(SOURCE MATERIAL Opens)

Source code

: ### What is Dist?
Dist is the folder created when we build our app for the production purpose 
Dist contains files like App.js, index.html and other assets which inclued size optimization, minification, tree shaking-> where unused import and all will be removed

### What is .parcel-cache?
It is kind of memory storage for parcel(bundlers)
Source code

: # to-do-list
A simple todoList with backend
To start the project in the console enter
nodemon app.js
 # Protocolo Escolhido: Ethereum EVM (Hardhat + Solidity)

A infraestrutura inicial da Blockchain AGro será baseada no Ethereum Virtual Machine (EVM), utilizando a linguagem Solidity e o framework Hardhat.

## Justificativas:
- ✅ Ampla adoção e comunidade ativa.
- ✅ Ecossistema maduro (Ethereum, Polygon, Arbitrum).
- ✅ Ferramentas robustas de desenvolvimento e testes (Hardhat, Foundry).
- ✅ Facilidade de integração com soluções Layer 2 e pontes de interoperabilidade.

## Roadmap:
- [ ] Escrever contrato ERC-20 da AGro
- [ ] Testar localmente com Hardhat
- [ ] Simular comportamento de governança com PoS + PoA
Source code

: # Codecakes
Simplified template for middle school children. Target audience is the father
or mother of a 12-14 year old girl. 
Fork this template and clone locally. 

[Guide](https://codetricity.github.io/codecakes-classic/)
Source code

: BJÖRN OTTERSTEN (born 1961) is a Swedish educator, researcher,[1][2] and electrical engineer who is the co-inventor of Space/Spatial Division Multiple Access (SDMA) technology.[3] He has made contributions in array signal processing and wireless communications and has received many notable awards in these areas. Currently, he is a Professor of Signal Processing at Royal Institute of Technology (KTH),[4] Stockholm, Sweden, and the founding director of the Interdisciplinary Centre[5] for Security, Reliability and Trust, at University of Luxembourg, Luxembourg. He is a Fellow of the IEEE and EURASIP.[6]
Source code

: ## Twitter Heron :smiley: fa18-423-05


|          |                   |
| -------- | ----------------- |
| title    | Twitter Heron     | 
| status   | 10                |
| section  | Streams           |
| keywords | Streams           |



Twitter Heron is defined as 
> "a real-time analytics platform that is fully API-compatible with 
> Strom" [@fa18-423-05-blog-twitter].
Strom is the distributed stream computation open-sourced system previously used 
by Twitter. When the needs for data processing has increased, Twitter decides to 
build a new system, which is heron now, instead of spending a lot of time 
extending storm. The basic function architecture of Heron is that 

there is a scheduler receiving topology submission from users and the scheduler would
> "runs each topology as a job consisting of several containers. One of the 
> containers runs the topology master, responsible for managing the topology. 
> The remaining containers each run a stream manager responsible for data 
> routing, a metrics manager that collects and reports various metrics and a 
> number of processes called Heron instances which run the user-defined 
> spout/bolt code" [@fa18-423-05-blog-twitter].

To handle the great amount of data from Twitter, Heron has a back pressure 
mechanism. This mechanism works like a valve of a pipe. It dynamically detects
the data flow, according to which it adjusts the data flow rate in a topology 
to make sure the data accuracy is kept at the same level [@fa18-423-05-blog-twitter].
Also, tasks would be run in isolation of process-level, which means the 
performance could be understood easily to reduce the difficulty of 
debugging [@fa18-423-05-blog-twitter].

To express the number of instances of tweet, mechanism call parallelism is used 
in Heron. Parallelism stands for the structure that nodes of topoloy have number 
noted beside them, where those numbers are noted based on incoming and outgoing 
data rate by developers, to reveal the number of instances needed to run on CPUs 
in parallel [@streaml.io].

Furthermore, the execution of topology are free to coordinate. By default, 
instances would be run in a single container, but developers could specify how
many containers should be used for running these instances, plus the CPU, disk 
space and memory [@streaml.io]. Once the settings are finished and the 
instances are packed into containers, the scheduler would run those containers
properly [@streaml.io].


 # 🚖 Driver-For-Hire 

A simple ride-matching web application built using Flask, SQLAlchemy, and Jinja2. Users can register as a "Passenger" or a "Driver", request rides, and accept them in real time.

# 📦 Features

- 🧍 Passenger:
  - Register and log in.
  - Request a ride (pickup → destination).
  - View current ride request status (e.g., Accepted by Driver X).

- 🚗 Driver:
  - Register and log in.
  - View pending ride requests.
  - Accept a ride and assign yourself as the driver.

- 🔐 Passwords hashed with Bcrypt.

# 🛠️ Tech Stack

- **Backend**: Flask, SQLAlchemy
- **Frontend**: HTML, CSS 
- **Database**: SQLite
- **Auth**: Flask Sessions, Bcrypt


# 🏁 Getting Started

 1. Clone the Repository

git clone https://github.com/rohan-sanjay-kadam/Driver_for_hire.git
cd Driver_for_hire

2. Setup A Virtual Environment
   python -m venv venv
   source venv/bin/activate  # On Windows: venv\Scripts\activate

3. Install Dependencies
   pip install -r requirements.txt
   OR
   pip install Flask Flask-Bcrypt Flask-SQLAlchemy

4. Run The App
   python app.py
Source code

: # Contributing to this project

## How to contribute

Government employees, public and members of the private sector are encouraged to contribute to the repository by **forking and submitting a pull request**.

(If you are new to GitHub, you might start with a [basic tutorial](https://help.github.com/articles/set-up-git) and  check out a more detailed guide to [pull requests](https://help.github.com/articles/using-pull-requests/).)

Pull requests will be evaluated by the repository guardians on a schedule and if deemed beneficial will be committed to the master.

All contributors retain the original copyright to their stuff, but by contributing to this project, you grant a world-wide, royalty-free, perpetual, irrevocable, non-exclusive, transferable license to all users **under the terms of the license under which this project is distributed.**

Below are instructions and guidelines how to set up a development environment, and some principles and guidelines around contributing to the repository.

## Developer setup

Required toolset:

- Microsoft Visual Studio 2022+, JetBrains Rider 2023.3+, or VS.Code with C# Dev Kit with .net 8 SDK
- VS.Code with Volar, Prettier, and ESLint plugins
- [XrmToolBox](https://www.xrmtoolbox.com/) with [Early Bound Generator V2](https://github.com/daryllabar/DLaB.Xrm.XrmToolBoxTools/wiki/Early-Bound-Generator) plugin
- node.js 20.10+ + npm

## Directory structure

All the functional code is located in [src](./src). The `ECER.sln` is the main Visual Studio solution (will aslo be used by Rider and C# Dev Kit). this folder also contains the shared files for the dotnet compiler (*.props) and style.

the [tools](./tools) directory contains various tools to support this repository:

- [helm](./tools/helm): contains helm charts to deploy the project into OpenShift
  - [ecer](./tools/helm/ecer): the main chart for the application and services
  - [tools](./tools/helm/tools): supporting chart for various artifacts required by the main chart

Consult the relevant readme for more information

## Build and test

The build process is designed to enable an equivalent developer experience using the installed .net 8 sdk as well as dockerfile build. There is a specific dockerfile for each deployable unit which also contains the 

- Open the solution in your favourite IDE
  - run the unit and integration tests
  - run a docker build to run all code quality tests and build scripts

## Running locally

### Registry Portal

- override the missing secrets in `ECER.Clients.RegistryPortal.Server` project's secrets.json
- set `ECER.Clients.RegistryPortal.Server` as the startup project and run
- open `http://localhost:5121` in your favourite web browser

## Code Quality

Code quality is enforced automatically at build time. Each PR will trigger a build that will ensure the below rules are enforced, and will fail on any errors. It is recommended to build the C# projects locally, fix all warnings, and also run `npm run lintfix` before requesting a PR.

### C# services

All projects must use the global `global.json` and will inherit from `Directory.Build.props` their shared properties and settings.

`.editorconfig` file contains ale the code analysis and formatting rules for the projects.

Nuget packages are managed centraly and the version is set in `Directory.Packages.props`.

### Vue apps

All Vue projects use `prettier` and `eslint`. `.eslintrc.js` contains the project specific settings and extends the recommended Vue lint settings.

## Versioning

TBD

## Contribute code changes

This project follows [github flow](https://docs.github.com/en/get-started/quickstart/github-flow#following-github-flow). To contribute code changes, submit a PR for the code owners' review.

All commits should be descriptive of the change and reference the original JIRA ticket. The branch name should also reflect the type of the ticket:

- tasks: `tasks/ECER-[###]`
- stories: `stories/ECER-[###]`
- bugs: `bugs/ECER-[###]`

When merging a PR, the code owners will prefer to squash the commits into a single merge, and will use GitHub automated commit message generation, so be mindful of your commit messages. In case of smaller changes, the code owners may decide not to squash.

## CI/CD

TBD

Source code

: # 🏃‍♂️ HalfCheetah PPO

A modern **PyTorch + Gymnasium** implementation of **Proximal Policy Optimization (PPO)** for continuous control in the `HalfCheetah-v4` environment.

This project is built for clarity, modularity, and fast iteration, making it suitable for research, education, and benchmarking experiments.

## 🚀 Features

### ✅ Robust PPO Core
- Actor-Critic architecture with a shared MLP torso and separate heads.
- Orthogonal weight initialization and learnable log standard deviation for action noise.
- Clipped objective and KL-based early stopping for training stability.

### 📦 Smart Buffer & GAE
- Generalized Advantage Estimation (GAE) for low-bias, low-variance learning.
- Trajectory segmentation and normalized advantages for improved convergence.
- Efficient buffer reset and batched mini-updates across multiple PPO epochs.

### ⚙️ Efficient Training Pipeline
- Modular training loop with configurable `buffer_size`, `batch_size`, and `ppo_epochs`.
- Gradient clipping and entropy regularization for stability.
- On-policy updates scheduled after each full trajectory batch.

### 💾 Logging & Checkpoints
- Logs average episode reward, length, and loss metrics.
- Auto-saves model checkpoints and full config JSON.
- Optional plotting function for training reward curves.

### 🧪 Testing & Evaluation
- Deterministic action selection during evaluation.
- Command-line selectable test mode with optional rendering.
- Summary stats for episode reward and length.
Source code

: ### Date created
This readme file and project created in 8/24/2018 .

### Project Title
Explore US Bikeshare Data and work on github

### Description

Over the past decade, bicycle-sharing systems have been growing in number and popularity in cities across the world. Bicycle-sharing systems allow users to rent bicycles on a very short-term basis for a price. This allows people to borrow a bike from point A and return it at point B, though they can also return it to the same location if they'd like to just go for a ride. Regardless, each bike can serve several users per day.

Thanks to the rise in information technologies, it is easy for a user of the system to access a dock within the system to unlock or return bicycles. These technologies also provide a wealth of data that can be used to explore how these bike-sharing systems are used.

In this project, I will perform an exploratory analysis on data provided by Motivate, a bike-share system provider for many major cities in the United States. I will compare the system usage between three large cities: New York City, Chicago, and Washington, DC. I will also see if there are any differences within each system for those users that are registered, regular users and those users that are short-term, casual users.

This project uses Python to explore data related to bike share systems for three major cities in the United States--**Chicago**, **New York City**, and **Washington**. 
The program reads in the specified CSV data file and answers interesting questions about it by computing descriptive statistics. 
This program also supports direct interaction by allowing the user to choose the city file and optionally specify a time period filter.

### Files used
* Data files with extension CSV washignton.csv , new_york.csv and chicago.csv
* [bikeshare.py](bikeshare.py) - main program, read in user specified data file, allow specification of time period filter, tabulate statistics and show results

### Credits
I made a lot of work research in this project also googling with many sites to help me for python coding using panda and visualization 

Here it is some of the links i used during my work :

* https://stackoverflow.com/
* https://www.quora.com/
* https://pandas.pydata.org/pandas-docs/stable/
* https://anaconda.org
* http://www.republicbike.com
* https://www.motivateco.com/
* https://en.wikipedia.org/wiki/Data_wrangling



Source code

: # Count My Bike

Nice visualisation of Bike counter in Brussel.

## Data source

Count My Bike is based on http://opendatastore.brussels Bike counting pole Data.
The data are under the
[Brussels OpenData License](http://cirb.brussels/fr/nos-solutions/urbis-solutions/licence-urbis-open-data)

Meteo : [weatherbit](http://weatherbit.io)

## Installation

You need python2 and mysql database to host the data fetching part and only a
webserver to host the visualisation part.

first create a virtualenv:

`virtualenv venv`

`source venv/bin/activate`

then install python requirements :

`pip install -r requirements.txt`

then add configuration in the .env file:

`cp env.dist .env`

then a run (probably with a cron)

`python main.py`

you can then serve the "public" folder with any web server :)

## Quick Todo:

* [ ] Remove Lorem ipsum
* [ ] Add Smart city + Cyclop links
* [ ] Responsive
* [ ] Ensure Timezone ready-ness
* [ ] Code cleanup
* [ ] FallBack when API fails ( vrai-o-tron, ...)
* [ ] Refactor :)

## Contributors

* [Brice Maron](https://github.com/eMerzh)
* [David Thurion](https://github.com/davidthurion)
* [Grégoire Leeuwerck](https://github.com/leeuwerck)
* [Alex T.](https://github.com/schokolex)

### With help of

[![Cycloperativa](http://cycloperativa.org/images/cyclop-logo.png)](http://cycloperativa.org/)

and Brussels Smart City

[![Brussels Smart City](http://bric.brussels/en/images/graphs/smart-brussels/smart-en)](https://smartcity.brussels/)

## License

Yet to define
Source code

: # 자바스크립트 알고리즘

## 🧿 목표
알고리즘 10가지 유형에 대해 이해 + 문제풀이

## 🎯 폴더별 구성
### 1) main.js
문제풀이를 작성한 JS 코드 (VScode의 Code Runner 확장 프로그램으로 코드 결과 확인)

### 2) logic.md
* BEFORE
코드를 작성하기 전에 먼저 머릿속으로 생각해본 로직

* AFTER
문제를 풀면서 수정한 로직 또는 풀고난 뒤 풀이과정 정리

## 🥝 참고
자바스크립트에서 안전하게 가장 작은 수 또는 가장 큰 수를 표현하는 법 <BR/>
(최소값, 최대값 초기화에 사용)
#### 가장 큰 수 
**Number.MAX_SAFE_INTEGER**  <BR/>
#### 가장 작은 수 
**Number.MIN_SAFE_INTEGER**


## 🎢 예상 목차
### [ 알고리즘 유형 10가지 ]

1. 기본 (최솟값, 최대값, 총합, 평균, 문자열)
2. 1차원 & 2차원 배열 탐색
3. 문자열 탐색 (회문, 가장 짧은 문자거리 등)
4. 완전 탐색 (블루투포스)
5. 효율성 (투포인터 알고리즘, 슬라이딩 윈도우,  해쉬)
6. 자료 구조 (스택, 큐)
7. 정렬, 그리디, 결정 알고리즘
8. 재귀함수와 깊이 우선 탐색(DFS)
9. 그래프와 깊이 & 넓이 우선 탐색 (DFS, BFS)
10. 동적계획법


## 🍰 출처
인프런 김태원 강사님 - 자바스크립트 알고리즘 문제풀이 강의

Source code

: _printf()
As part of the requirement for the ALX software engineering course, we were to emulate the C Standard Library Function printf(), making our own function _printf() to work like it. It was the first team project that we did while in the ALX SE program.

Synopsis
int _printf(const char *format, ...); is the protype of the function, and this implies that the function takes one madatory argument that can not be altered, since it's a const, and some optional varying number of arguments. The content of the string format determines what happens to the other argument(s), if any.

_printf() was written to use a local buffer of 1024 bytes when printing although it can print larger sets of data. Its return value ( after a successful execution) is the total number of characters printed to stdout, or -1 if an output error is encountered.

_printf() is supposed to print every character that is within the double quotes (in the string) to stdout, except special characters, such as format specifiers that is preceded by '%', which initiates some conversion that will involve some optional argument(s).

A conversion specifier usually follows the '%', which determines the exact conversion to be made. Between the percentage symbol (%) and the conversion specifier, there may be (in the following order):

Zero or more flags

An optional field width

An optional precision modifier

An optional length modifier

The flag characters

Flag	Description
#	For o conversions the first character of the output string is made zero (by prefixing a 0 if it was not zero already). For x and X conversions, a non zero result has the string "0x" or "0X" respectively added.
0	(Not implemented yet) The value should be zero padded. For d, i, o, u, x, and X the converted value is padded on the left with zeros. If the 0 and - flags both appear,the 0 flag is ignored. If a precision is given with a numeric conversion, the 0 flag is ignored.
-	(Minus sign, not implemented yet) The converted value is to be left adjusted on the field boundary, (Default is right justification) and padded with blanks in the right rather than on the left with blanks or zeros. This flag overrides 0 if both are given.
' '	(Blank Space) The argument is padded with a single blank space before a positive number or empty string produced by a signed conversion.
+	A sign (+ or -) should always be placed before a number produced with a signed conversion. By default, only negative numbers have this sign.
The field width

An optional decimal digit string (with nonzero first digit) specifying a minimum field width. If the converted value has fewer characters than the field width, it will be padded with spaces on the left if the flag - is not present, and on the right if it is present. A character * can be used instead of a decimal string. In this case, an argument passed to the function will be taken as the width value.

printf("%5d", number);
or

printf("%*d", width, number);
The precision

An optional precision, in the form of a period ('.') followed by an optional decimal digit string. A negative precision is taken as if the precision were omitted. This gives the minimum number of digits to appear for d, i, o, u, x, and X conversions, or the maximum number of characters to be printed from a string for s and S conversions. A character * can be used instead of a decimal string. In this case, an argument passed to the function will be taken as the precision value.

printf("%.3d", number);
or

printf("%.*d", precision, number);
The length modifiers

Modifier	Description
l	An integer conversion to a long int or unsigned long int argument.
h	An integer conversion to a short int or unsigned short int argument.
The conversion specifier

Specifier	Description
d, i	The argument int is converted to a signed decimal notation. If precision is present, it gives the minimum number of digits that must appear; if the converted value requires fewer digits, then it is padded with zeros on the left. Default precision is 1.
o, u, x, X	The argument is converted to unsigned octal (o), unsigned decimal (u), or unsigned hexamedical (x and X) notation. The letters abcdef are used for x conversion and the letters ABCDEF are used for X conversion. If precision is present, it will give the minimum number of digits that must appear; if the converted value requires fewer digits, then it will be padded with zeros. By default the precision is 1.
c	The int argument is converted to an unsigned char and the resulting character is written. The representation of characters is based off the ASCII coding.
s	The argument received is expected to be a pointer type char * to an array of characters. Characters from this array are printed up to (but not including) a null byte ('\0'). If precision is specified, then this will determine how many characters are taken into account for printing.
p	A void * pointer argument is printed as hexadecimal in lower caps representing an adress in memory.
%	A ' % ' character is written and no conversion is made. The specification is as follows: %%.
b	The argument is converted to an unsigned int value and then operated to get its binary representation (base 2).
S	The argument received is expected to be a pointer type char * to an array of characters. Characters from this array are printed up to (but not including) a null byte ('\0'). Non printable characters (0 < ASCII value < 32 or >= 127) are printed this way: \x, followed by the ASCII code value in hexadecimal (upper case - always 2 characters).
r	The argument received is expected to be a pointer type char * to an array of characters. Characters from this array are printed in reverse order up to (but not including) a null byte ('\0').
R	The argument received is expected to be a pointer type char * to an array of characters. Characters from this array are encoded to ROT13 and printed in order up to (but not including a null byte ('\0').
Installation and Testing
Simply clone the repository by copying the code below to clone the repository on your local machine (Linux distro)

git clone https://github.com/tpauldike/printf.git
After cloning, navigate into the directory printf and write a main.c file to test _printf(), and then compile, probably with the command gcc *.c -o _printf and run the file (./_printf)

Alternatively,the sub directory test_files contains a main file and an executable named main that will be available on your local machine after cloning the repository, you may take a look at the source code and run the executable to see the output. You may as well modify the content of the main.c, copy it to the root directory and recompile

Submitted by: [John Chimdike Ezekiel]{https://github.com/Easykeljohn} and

(SOURCE MATERIAL Closes)

_WHAT IS EXPECTED_: Select every line in the material above where the string "program" occurs, and copy it.

_RESPONSE TO THIS TASK_:
The program reads in the specified CSV data file and answers interesting questions about it by computing descriptive statistics. 
This program also supports direct interaction by allowing the user to choose the city file and optionally specify a time period filter.
* [bikeshare.py](bikeshare.py) - main program, read in user specified data file, allow specification of time period filter, tabulate statistics and show results
As part of the requirement for the ALX software engineering course, we were to emulate the C Standard Library Function printf(), making our own function _printf() to work like it. It was the first team project that we did while in the ALX SE program.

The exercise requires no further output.